No final do ano de 2008, mais especificamente em 10 de dezembro de 2008, cumprindo com a palavra do ministro Minc, o presidente Luis Inácio Lula da Silva fez publicar o Decreto 6.686/2008, uma leve correção das barbáries contidas no Decreto 6.514/2008.
“Leve” porque esse recente decreto não passa de uma maquiagem. Seu volume gigantesco de correções insignificantes dá a impressão ao cidadão brasileiro de que houve modificações consistentes. No entanto, ao analisar minuciosamente a nova redação do Decreto 6.514/2008, verifica-se que grande parte das irregularidades continua em vigor.
Percebe-se, outrossim, que as alterações trazidas pelo Decreto 6.686/2008, são, em sua maioria, aquelas que foram levadas ao conhecimento do público pelos diversos meios de comunicação, como jornais, internet, rádio etc. A razão para isso é clara. O governo jamais iria admitir que cometera o erro gravíssimo de publicar um decreto que vai totalmente de encontro com sua Lei de origem. É muita humilhação curvar-se perante essa hipótese. Por isso, é bem mais fácil e politicamente vantajoso (ao invés de revogar o decreto ou corrigir todas as ilegalidades) modificar somente aquelas problemáticas que causaram mais polêmica, ou seja, as que foram veiculadas pela mídia.
Fato é que o Decreto 6.514/2008 mantém inúmeras ilegalidades vigentes, que, até o momento, não foram contestadas nem chegaram ao conhecimento da mídia, por não terem, ainda, causado pânico à população, e, portanto, não serem manchete interessante para divulgação, nem, contudo, preocupação para o governo. No entanto, com a fiscalização ambiental cada dia mais presente, certamente, esse dia chegará e, infelizmente, será tarde demais.
Diante desse contexto, é de peculiar estranheza que nenhuma entidade, até hoje, ajuizou uma Ação Direta de Inconstitucionalidade junto ao Supremo Tribunal Federal, para tentar derrubar esse polêmico decreto. Certamente há muitos interesses políticos em jogo. Ninguém quer correr o risco de ser bombardeado por ONGs sócio-ambientalistas e considerado como vilão perante a sociedade.
Os cidadãos brasileiros deveriam entender que, com a manutenção do Decreto 6.514/2008, o que está em jogo não é o meio ambiente e sim a segurança jurídica da população. O meio ambiente tem respaldos legais suficientes para ser preservado. Ao menos no Brasil. Basta haver uma aplicação direta e eficiência. Nossa legislação ambiental é uma das mais complexas e modernas do mundo. É tida como modelo por diversos países.

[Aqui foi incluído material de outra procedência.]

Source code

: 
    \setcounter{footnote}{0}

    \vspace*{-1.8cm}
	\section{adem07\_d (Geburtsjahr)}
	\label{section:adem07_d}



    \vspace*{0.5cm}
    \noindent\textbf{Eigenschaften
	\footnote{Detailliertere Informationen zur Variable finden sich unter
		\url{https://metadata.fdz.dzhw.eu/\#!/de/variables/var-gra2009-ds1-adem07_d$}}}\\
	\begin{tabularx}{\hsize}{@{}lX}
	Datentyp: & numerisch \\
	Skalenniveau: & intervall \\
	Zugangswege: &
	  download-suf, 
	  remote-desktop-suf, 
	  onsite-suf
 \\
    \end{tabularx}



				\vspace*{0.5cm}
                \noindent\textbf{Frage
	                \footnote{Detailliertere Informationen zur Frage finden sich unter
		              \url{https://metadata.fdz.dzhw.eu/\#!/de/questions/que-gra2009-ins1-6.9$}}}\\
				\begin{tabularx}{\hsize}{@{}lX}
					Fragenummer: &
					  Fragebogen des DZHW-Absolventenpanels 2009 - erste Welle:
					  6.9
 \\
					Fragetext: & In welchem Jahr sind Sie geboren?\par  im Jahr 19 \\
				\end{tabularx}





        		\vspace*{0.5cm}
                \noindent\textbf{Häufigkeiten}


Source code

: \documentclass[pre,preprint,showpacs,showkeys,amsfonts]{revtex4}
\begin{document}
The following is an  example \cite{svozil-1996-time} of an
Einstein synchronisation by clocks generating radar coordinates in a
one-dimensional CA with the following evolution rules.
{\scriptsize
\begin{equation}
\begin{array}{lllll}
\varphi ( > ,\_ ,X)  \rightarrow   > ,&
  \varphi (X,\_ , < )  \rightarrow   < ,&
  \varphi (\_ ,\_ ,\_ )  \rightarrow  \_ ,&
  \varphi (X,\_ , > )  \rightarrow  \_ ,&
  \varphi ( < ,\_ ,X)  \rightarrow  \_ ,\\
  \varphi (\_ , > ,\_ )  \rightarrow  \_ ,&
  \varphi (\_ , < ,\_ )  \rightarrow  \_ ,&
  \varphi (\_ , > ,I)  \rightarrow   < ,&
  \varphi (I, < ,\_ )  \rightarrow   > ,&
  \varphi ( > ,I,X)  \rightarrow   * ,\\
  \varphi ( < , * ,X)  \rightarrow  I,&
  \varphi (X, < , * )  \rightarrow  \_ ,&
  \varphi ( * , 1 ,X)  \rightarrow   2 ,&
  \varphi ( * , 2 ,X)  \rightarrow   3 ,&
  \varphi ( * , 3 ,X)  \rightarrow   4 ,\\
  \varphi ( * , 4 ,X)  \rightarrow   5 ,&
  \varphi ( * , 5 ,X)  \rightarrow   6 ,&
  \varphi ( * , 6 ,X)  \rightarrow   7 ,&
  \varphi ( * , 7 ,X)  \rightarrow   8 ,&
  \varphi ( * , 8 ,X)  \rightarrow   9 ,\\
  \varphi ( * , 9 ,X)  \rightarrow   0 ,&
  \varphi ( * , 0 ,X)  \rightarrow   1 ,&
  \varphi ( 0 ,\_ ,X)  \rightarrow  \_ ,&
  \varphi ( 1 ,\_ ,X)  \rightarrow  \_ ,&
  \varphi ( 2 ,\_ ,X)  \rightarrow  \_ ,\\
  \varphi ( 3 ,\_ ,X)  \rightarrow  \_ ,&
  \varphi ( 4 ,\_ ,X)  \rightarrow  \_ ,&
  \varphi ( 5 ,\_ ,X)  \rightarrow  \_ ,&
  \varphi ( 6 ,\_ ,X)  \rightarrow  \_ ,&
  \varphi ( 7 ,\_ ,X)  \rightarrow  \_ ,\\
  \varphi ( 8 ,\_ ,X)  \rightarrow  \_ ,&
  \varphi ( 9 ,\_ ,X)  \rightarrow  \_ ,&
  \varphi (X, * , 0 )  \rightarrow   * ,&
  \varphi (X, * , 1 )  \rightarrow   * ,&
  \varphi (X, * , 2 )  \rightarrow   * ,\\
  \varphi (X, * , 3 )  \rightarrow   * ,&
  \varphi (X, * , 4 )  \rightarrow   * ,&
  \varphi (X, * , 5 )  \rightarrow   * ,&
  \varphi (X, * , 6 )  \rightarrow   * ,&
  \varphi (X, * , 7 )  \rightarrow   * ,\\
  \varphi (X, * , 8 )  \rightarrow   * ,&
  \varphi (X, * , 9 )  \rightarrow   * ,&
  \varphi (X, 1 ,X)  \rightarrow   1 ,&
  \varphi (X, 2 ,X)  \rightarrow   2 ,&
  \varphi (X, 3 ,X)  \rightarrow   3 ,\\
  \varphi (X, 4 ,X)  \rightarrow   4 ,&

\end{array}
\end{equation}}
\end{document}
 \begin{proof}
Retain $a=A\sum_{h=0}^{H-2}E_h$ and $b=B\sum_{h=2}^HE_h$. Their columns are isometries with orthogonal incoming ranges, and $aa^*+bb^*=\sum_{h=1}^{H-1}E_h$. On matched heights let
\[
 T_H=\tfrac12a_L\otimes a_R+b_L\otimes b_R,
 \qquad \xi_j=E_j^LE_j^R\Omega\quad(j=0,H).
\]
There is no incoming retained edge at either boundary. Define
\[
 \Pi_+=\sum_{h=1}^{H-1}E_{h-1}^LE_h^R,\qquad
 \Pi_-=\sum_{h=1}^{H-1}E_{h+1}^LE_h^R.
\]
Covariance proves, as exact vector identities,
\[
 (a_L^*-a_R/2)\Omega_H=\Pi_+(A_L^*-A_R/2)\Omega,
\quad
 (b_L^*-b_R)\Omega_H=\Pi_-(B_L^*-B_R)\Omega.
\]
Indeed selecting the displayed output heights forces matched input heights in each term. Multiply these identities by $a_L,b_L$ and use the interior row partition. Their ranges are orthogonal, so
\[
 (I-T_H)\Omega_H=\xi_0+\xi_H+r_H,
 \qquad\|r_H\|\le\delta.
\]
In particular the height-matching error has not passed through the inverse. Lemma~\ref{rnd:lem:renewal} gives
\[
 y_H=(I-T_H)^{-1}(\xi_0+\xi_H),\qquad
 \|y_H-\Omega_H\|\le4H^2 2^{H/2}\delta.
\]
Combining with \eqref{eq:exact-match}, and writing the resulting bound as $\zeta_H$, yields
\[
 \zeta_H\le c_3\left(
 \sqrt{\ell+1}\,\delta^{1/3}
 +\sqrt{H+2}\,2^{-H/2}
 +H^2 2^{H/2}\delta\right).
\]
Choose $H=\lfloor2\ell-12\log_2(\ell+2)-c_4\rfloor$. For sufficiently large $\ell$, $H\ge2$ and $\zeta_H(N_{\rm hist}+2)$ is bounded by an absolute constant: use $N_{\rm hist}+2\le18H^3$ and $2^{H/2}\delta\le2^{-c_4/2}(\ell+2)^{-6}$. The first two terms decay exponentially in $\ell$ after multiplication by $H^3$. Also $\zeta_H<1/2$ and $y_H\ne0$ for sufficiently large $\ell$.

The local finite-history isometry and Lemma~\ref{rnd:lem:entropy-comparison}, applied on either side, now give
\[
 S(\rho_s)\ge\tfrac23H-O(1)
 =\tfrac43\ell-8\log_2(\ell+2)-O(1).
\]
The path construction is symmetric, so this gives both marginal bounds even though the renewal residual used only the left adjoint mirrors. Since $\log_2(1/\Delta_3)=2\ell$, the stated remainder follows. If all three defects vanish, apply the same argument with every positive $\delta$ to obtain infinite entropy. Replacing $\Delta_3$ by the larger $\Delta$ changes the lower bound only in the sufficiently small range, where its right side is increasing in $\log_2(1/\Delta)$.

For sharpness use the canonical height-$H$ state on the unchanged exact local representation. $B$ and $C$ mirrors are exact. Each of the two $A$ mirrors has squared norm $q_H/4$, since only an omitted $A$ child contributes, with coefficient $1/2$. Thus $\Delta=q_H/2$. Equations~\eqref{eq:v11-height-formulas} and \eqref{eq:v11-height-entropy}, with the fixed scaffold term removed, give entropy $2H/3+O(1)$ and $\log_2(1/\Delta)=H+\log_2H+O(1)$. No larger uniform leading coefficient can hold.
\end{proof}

Não podemos aceitar que nossas leis sejam ignoradas pelo governo, com seus limites ultrapassados, como ocorreu com a Lei de Crimes Ambientais. Se nos quedarmos calados frente a essas aberrações, as portas para a ditadura poderão ser novamente abertas. Devemos respeitar e valorizar nossa Constituição Federal e as leis federais, estaduais e municipais, para que o sistema democrático de Direito prevaleça.
Pena de Perdimento dos veículos transportadores
Como são volumosas as irregularidades trazidas pelo Decreto 6.514/2008 (e que não foram alteradas pelo Decreto 6.686/2008), para não tornar este texto muito cansativo, falarei somente de uma delas, a pena de perdimento dos veículos transportadores, utilizados no cometimento de supostas infrações ambientais.
A Lei de Crimes Ambientais traz, em seu artigo 72, como uma das penas a serem aplicadas aos infratores, a de “apreensão dos animais, produtos e subprodutos da biodiversidade, inclusive fauna e flora, instrumentos, petrechos, equipamentos ou veículos de qualquer natureza utilizados na infração”.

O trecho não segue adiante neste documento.